LANCASTER, Pa. — Younger workers are breaking a long-standing workplace taboo and openly discussing their salaries with coworkers and other industry professionals, a new survey from Bankrate finds.
According to the survey, 42% of Gen Z workers (ages 18 to 25) and 40% of millennial workers (ages 26 to 41) have shared their salary information with coworkers, compared to 31% of Gen Xers and 19% of baby boomers.
Financial analyst from Bankrate, Sarah Foster, isn't surprised by these numbers.
"The younger you are, the more likely you are to be open about how much money you're making...because really, the only way to know that you're underpaid is by checking it out and talking with people," she said.
The reasoning behind the open discussions, Foster said is that, "all of these younger workers are living through decreased wealth opportunities."
"Millennials for instance hold about 6% of the nation's wealth as compared to baby boomers who held 22% when they were the same age," she said.
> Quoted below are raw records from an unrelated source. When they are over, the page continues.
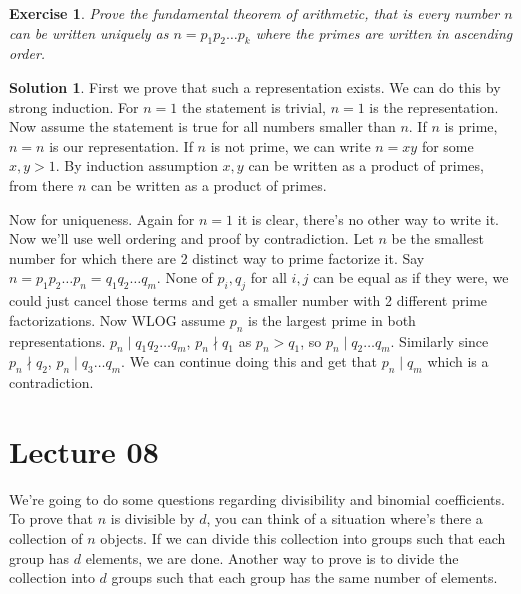 \documentclass[a4paper,10pt]{article}
\newtheorem{exercise}{Exercise}[section]
\theoremstyle{definition} %
\newtheorem*{solution}{Solution}
\begin{document}
        \newpage
        \begin{exercise}
            Prove the fundamental theorem of arithmetic, that is every number $n$ can 
            be written uniquely as $n = p_1p_2 \dots p_k$ where the primes are written 
            in ascending order.
        \end{exercise}
        \begin{solution}
            First we prove that such a representation exists. We can do this by strong 
            induction. For $n=1$ the statement is trivial, $n=1$ is the representation.
            Now assume the statement is true for all numbers smaller than $n$. If $n$ is
            prime, $n = n$ is our representation. If $n$ is not prime, we can write 
            $n = xy$ for some $x,y > 1$. By induction assumption $x,y$ can be written as
            a product of primes, from there $n$ can be written as a product of primes.

            Now for uniqueness. Again for $n=1$ it is clear, there's no other way to write
            it. Now we'll use well ordering and proof by contradiction. Let $n$ be the 
            smallest number for which there are 2 distinct way to prime factorize it.
            Say $n = p_1p_2 \dots p_n = q_1q_2 \dots q_m$. None of $p_i, q_j$ for all $i, j$
            can be equal as if they were, we could just cancel those terms and get a smaller
            number with 2 different prime factorizations. Now WLOG assume $p_n$ is the largest
            prime in both representations. $p_n \mid q_1q_2 \dots q_m$, $p_n \nmid q_1$ as
            $p_n > q_1$, so $p_n \mid q_2 \dots q_m$. Similarly since $p_n \nmid q_2$, 
            $p_n \mid q_3 \dots q_m$. We can continue doing this and get that $p_n \mid q_m$
            which is a contradiction.
        \end{solution}

    \section{Lecture 08}

    We're going to do some questions regarding divisibility and binomial coefficients.
    To prove that $n$ is divisible by $d$, you can think of a situation where's there
    a collection of $n$ objects. If we can divide this collection into groups such that 
    each group has $d$ elements, we are done. Another way to prove is to divide the 
    collection into $d$ groups such that each group has the same number of elements.
\end{document}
However, that transparency can come with downsides.
"Going around and talking about money is probably not something you want to do with everyone," Foster noted. "Another downside too, is the potential awkwardness, especially when you realize that you're underpaid compared to a coworker or making more than a coworker."
At the end of the day, when it comes to how that fiscal knowledge can play a part in job negotiations, Foster said younger generations still need to do their homework.
"I think what it really comes down to is having as much data as possible," she said. "That way when you do go into a negotiation...you're better equipped with more information that hopefully you can use to base your ask on."